When you hear the word jumpsuit, you may think of what you wore when you were 5 years old and played in sandboxes, or you may be reminded of that little khaki number the plumber wears when he unclogs your kitchen sink. But it's time to rethink. Jumpsuits are now in, in a big way for women, as a choice for comfortable, elegant dressing.
"The jumpsuit is very big for holiday, day or evening wear," attests Maureen Norton, general manager of Jona in Studio City. "They're very flowing, and yet tailored, with a good shoulder pad, long sleeves and a trench look on top. The pant is wider and softer."
But with all the choices for fall, why would a woman want to jump into a jumpsuit? "We find people are doing much more at-home entertaining," says Norton, who shows jumpsuits in silk crepes and some rayons from $248 up to $700. "Woman want to be relaxed and comfortable, yet still look elegant. They want something not up-tight. They don't want to be tugging on the belt, fixing the collar--the jumpsuit is so simple, they don't have to."
Sharon Silver, fashion coordinator at Raffles in Encino, says sales on the jumpsuits she carries, from $100 to $500, in dressy satins and wool crepes for evening, nubby cotton for day, are jumping. "Jumpsuits used to be thought of as just playwear, but that's not true anymore. We have one in solid black and one that's strapless that are both very dramatic."

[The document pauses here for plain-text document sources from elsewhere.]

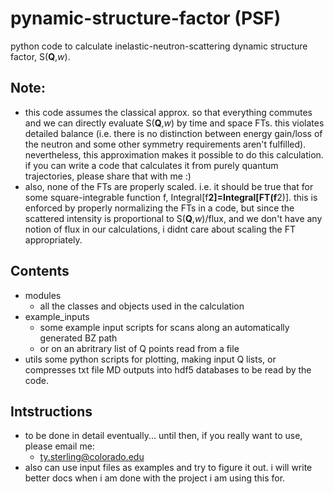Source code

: # pynamic-structure-factor (PSF)
python code to calculate inelastic-neutron-scattering dynamic structure factor, S(**Q**,*w*).  

## Note:
- this code assumes the classical approx. so that everything commutes and we can directly evaluate S(**Q**,*w*) by time and space FTs. this violates detailed balance (i.e. there is no distinction between energy gain/loss of the neutron and some other symmetry requirements aren't fulfilled). nevertheless, this approximation makes it possible to do this calculation. if you can write a code that calculates it from purely quantum trajectories, please share that with me :)
- also, none of the FTs are properly scaled. i.e. it should be true that for some square-integrable function f,  Integral[f**2]=Integral[FT(f**2)]. this is enforced by properly normalizing the FTs in a code, but since the scattered intensity is proportional to S(**Q**,*w*)/flux, and we don't have any notion of flux in our calculations, i didnt care about scaling the FT appropriately. 

## Contents
- modules
  - all the classes and objects used in the calculation
- example_inputs
  - some example input scripts for scans along an automatically generated BZ path
  - or on an abritrary list of Q points read from a file
- utils
  some python scripts for plotting, making input Q lists, or compresses txt file MD outputs into hdf5 databases to be read by the code. 

## Intstructions
- to be done in detail eventually... until then, if you really want to use, please email me:
  - ty.sterling@colorado.edu
- also can use input files as examples and try to figure it out. i will write better docs when i am done with the project i am using this for. 

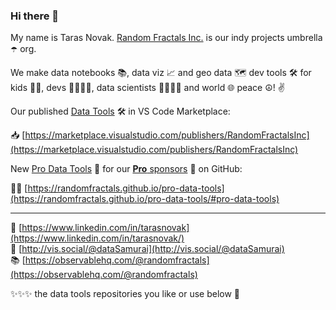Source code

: ### Hi there 👋

My name is Taras Novak. [Random Fractals Inc.](https://vis.social/tags/RandomFractalsInc) is our indy projects umbrella ☂️ org.

We make data notebooks 📚, data viz 📈 and geo data 🗺️ dev tools 🛠️ for kids 🧒👧, devs 👨‍💻👩‍💻, data scientists 🧑‍🔬👩‍🔬 and world 🌐 peace ☮️! ✌️

Our published [Data Tools](https://vis.social/tags/DataTools) 🛠️ in VS Code Marketplace:

📥 [https://marketplace.visualstudio.com/publishers/RandomFractalsInc](https://marketplace.visualstudio.com/publishers/RandomFractalsInc)

New [Pro Data Tools](https://github.com/RandomFractals/pro-data-tools#pro-data-tools) 🔬 for our [**Pro** sponsors](https://github.com/sponsors/RandomFractals) 💖 on GitHub:

🧙‍♂️ [https://randomfractals.github.io/pro-data-tools](https://randomfractals.github.io/pro-data-tools/#pro-data-tools)

---

🔗 [https://www.linkedin.com/in/tarasnovak](https://www.linkedin.com/in/tarasnovak/)<br>
🐘 [http://vis.social/@dataSamurai](http://vis.social/@dataSamurai)<br>
📚 [https://observablehq.com/@randomfractals](https://observablehq.com/@randomfractals)<br>

✨✨✨ the data tools repositories you like or use below 🙏
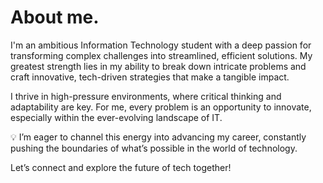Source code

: # About me.


I'm an ambitious Information Technology student with a deep passion for transforming complex challenges into streamlined, efficient solutions. My greatest strength lies in my ability to break down intricate problems and craft innovative, tech-driven strategies that make a tangible impact.

I thrive in high-pressure environments, where critical thinking and adaptability are key. For me, every problem is an opportunity to innovate, especially within the ever-evolving landscape of IT.

💡 I’m eager to channel this energy into advancing my career, constantly pushing the boundaries of what’s possible in the world of technology.

Let’s connect and explore the future of tech together!

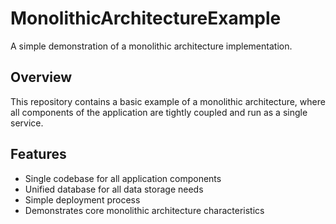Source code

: # MonolithicArchitectureExample

A simple demonstration of a monolithic architecture implementation.

## Overview

This repository contains a basic example of a monolithic architecture, where all components of the application are tightly coupled and run as a single service.

## Features

- Single codebase for all application components
- Unified database for all data storage needs
- Simple deployment process
- Demonstrates core monolithic architecture characteristics

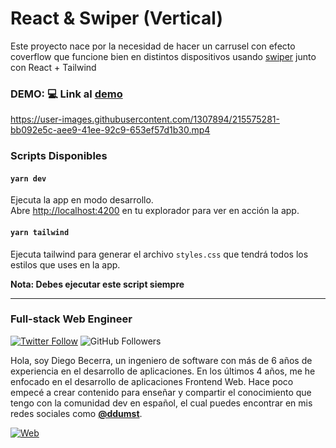 # React & Swiper (Vertical)

Este proyecto nace por la necesidad de hacer un carrusel con efecto coverflow que funcione bien en distintos dispositivos usando [swiper](https://swiperjs.com/) junto con React + Tailwind

### DEMO: 💻 Link al [demo](https://react-swiper-vertical.by.ddumst.dev/)

https://user-images.githubusercontent.com/1307894/215575281-bb092e5c-aee9-41ee-92c9-653ef57d1b30.mp4

### Scripts Disponibles

#### `yarn dev`

Ejecuta la app en modo desarrollo.\
Abre [http://localhost:4200](http://localhost:4200) en tu explorador para ver en acción la app.

#### `yarn tailwind`

Ejecuta tailwind para generar el archivo `styles.css` que tendrá todos los estilos que uses en la app.

**Nota: Debes ejecutar este script siempre**

------

### Full-stack Web Engineer

[![Twitter Follow](https://img.shields.io/twitter/follow/ddumst?style=social)](https://twitter.com/mouredev)
![GitHub Followers](https://img.shields.io/github/followers/ddumst?style=social)

Hola, soy Diego Becerra, un ingeniero de software con más de 6 años de experiencia en el desarrollo de aplicaciones. En los últimos 4 años, me he enfocado en el desarrollo de aplicaciones Frontend Web. Hace poco empecé a crear contenido para enseñar y compartir el conocimiento que tengo con la comunidad dev en español, el cual puedes encontrar en mis redes sociales como **[@ddumst](https://ddumst.dev)**.

[![Web](https://img.shields.io/badge/GitHub-dDumstDev-0076D1?style=for-the-badge&logo=github&logoColor=white&labelColor=23272A)](https://github.com/ddumst)
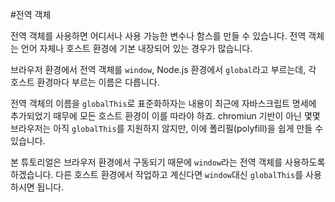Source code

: #전역 객체
   
전역 객체를 사용하면 어디서나 사용 가능한 변수나 함스를 만들 수 있습니다. 전역 객체는 언어 자체나 호스트 환경에 기본 내장되어 있는 경우가 많습니다.   
   
브라우저 환경에서 전역 객체를 `window`, Node.js 환경에서 `global`라고 부르는데, 각 호스트 환경마다 부르는 이름은 다릅니다.   
   
전역 객체의 이름을 `globalThis`로 표준화하자는 내용이 최근에 자바스크립트 명세에 추가되었기 때무에 모든 호스트 환경이 이를 따라야 하죠. chromiun 기반이 아닌 몇몇 브라우저는 아직 `globalThis`를 지원하지 않지만, 이에 폴리필(polyfill)을 쉽게 만들 수 있습니다.   
   
본 튜토리얼은 브라우저 환경에서 구동되기 때문에 `window`라는 전역 객체를 사용하도록 하겠습니다. 다른 호스트 환경에서 작업하고 계신다면 `window`대신 `globalThis`를 사용하시면 됩니다.   
   

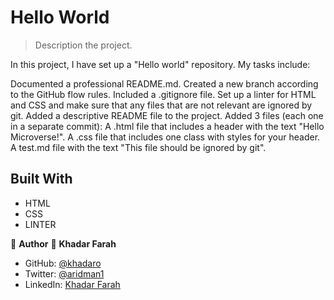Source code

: 

# Hello World

> Description the project.

In this project, I have set up a "Hello world" repository. My tasks include:

 Documented a professional README.md.
 Created a new branch according to the GitHub flow rules.
 Included a .gitignore file.
 Set up a linter for HTML and CSS and make sure that any files that are not relevant are ignored by git.
 Added a descriptive README file to the project.
 Added 3 files (each one in a separate commit):
A .html file that includes a header with the text "Hello Microverse!".
A .css file that includes one class with styles for your header.
A test.md file with the text "This file should be ignored by git".


## Built With

- HTML
- CSS
- LINTER



👤 **Author**
👤 **Khadar Farah**

- GitHub: [@khadaro](https://github.com/khadaro)
- Twitter: [@aridman1](https://twitter.com/aridman1_)
- LinkedIn: [Khadar Farah](https://www.linkedin.com/in/Khadar-Farah/)



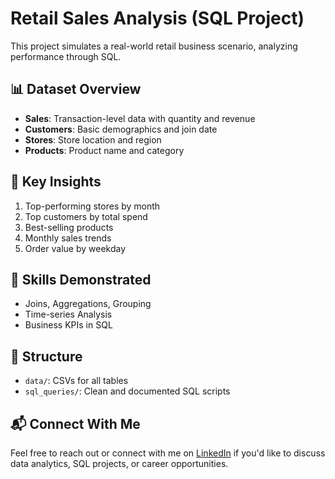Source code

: # Retail Sales Analysis (SQL Project)

This project simulates a real-world retail business scenario, analyzing performance through SQL.

## 📊 Dataset Overview
- **Sales**: Transaction-level data with quantity and revenue
- **Customers**: Basic demographics and join date
- **Stores**: Store location and region
- **Products**: Product name and category

## 🧠 Key Insights
1. Top-performing stores by month
2. Top customers by total spend
3. Best-selling products
4. Monthly sales trends
5. Order value by weekday

## 🔧 Skills Demonstrated
- Joins, Aggregations, Grouping
- Time-series Analysis
- Business KPIs in SQL

## 📁 Structure
- `data/`: CSVs for all tables
- `sql_queries/`: Clean and documented SQL scripts

## 📬 Connect With Me

Feel free to reach out or connect with me on [LinkedIn](https://www.linkedin.com/in/adrianc62/) if you'd like to discuss data analytics, SQL projects, or career opportunities.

Silver suggests dressing up an evening jumpsuit with a very high heel. Day-wear jumpsuits can be worn with boots or something as simple as socks and tennis shoes. And as Norton at Jona says: "Accessories are the key. To change the look, you just change the accessories."
Still, some customers get overwhelmed by a jumpsuit on the rack. "They'll say, 'Oh! I can't wear that! It's going to be too full!' Or they'll say, 'I can't carry it off. . . . I'm too short,' " says Silver, with a laugh. "But then they try it on, and they realize it's very slimming, it gives a very long, total look."